The early days of the COVID-19 pandemic saw an unprecedented coming together of the health care industry to treat communities beset by a deadly virus that strained provider resources across the country.  But just as normalcy returns, enforcement arms of the federal government have announced action against bad actors who took advantage of the COVID-19 pandemic to implement fraudulent schemes designed to specifically exploit the pandemic.

In separate actions on May 26, 2021, the Fraud Section of the Department of Justice (DOJ) and Center for Program Integrity, Centers for Medicare & Medicaid Services (CPI/CMS) announced cases against multiple defendants who perpetrated a variety of COVID-19-related scams on federal healthcare programs.  The DOJ charged 14 defendants who are alleged to have defrauded the government of over $143 million in false billings in the aggregate, while the CPI/CMS began administrative proceedings against more than 50 providers who took advantage of CMS programs meant to increase care access during the pandemic.
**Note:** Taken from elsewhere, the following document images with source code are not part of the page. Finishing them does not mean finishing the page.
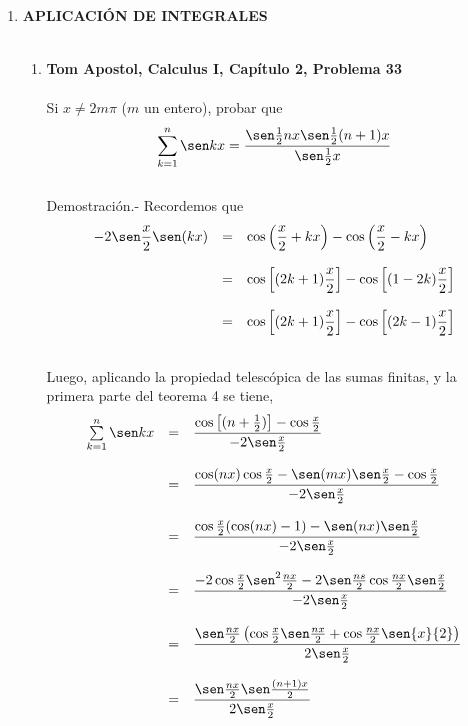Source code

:\begin{enumerate}
\begin{enumerate}[\bfseries a)]
    \end{enumerate}

\newpage

\item \textbf{\large APLICACIÓN DE INTEGRALES}\\\\

    \begin{enumerate}[\bfseries a)]

	\item \textbf{\large Tom Apostol, Calculus I, Capítulo 2, Problema 33}\\\\
	Si $x\neq 2m\pi$ ($m$ un entero), probar que 
	    $$\sum\limits_{k=1}^n \sen kx = \dfrac{\sen\frac{1}{2} nx \sen\frac{1}{2}(n+1)x}{\sen\frac{1}{2}x}$$\\
	    Demostración.-\; Recordemos que 
	    $$\begin{array}{rcl}
	    -2\sen\dfrac{x}{2}\sen(kx)&=&\cos\left(\dfrac{x}{2}+kx\right) - \cos\left(\dfrac{x}{2}-kx\right)\\\\
				      &=&\cos\left[(2k+1)\dfrac{x}{2}\right]-\cos\left[(1-2k)\dfrac{x}{2}\right]\\\\
				      &=&\cos \left[(2k+1)\dfrac{x}{2}\right]-\cos\left[(2k-1)\dfrac{x}{2}\right]\\\\
	    \end{array}$$
	    
	    Luego, aplicando la propiedad telescópica de las sumas finitas, y la primera parte del teorema 4 se tiene,
	    $$\begin{array}{rcl}
		\sum\limits_{k=1}^n \sen kx&=&\dfrac{\cos \left[(n+\frac{1}{2})\right]-\cos \frac{x}{2}}{-2\sen \frac{x}{2}}\\\\
					   &=&\dfrac{\cos(nx)\cos \frac{x}{2}-\sen(mx)\sen \frac{x}{2}-\cos \frac{x}{2}}{-2\sen \frac{x}{2}}\\\\
					   &=&\dfrac{\cos\frac{x}{2}(\cos(nx)-1)-\sen (nx) \sen \frac{x}{2}}{-2\sen \frac{x}{2}}\\\\
					   &=&\dfrac{-2\cos \frac{x}{2}\sen^2 \frac{nx}{2} - 2\sen \frac{ns}{2} \cos \frac{nx}{2} \sen \frac{x}{2}}{-2\sen \frac{x}{2}}\\\\
					   &=&\dfrac{\sen \frac{nx}{2}\left(\cos \frac{x}{2} \sen \frac{nx}{2} + \cos \frac{nx}{2} \sen{x}{2}\right)}{2\sen \frac{x}{2}}\\\\
					   &=&\dfrac{\sen \frac{nx}{2} \sen \frac{(n+1)x}{2}}{2\sen \frac{x}{2}}\\\\
	    \end{array}$$


\end{enumerate}
\end{enumerate}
Prevalence of Testing and Rapid Expansion of Telemedicine Creates Opportunity for Abuse

Based on the schemes cited by the DOJ, the ubiquity of COVID-19 testing appears to have offered ample opportunity for fraud and abuse, as a number of the charges leveled by the DOJ involved reimbursement for COVID-19 tests.  A defendant charged in the Western District of Arkansas allegedly used beneficiary and provider information from prior laboratory tests to submit $42 million of fraudulent claims for a number of tests (including COVID-19 and respiratory pathogen panels) that were never actually ordered or performed by the patients, as well as claims for tests for deceased beneficiaries.  A defendant charged in the Southern District of Florida allegedly paid patient brokers in exchange for referrals of Medicare beneficiaries who received unnecessary genetic and other laboratory testing that was improperly bundled with COVID-19 testing.  DOJ alleged a $9.3 million kickback scheme that included submission of $422,748 of medically unnecessary claims related to the bundled testing.  Unnecessary bundled testing also served as the basis for cases alleging over $70 million of false and fraudulent claim submission in the Northern District of California and a $5.4 million conspiracy to defraud the government in the District of New Jersey.
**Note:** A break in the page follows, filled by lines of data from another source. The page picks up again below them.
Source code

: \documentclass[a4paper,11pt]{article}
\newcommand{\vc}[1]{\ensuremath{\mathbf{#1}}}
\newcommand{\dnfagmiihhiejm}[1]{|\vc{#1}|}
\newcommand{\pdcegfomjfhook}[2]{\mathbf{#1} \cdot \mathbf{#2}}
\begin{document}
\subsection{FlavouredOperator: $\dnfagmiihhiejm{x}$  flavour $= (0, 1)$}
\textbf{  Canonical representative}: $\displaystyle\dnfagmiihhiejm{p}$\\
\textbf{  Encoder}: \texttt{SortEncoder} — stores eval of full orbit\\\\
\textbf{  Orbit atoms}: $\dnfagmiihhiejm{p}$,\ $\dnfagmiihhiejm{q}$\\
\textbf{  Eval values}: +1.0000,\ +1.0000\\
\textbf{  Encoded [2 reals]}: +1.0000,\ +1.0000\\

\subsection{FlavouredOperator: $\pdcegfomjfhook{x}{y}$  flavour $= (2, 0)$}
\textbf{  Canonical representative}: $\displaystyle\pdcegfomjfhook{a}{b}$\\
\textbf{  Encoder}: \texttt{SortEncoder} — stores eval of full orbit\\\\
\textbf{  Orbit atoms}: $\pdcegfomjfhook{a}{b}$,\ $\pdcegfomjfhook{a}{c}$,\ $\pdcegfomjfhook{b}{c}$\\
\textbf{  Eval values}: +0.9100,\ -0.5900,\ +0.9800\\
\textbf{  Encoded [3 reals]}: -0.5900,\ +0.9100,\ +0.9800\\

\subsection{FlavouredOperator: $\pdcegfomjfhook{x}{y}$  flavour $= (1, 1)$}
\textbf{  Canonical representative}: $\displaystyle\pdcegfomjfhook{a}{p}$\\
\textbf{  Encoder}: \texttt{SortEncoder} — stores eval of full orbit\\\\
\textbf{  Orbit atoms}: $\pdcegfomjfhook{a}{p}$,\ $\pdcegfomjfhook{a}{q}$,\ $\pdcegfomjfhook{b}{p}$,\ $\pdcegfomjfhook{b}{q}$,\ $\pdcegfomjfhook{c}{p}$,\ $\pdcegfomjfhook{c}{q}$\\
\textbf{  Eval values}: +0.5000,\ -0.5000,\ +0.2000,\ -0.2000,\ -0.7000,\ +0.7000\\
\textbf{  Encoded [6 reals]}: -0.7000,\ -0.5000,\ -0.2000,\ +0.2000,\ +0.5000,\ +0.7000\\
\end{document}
The announcements also included a first in the nation charge for exploiting CMS’s expanded telemedicine policies to submit claims to Medicare for telemedicine services that never occurred.  As part of a $73 million conspiracy charge in the Southern District of Florida, the DOJ alleged that two individuals abused temporary relaxing of telehealth regulations to effectuate an illegal kickback scheme whereby the accused received referrals of Medicare beneficiaries for unnecessary laboratory testing in exchange for access to beneficiaries to bill the government for telehealth consultations.

In addition to testing and telemedicine-related schemes, the May 26th announcement also included a third criminal charge alleging improper use of monies received in connection with the Coronavirus Aid, Relief, and Economic Security (CARES) Act’s Provider Relief Fund (PRF).  As the government continues to review applications related to PRF money, expect additional criminal actions against individuals who improperly received these funds.
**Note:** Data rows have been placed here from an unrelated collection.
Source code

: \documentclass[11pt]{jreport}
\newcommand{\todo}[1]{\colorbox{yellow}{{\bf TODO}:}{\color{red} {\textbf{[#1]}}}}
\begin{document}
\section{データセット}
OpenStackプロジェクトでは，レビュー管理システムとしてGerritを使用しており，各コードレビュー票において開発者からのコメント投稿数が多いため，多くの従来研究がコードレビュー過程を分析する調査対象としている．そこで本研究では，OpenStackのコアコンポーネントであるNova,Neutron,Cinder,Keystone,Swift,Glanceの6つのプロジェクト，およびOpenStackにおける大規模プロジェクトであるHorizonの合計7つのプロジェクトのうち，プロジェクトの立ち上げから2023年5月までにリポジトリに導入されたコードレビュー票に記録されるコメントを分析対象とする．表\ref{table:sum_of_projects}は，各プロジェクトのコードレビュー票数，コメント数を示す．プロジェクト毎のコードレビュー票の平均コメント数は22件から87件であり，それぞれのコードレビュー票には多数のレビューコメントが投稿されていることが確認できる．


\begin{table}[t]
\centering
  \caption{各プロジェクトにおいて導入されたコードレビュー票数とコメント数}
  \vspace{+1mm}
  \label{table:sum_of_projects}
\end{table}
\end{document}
Looking Ahead: Enforcement Outlook Going Forward

Given the scope of the CARES Act, both in terms of the total amount of funds earmarked therein ($2.2 trillion in March 2020, with an additional $1.9 trillion as part of the American Rescue Plan Act in March 2021) and the array of rapid changes to healthcare laws (i.e., expansion of telehealth and modifications to reimbursement), the identification of fraudulent schemes related to COVID-19 is unsurprising.  In fact, the DOJ acknowledged that “the potential for fraud is significant” with COVID-19 relief programs.  Most likely, we are in the early stages of identifying abuses related to the COVID-19 pandemic, and can expect to not only see additional malfeasance in bundling unnecessary tests and taking advantage of lax telehealth laws, but new as-yet-uncovered schemes that expose other aspects of the post-COVID healthcare system.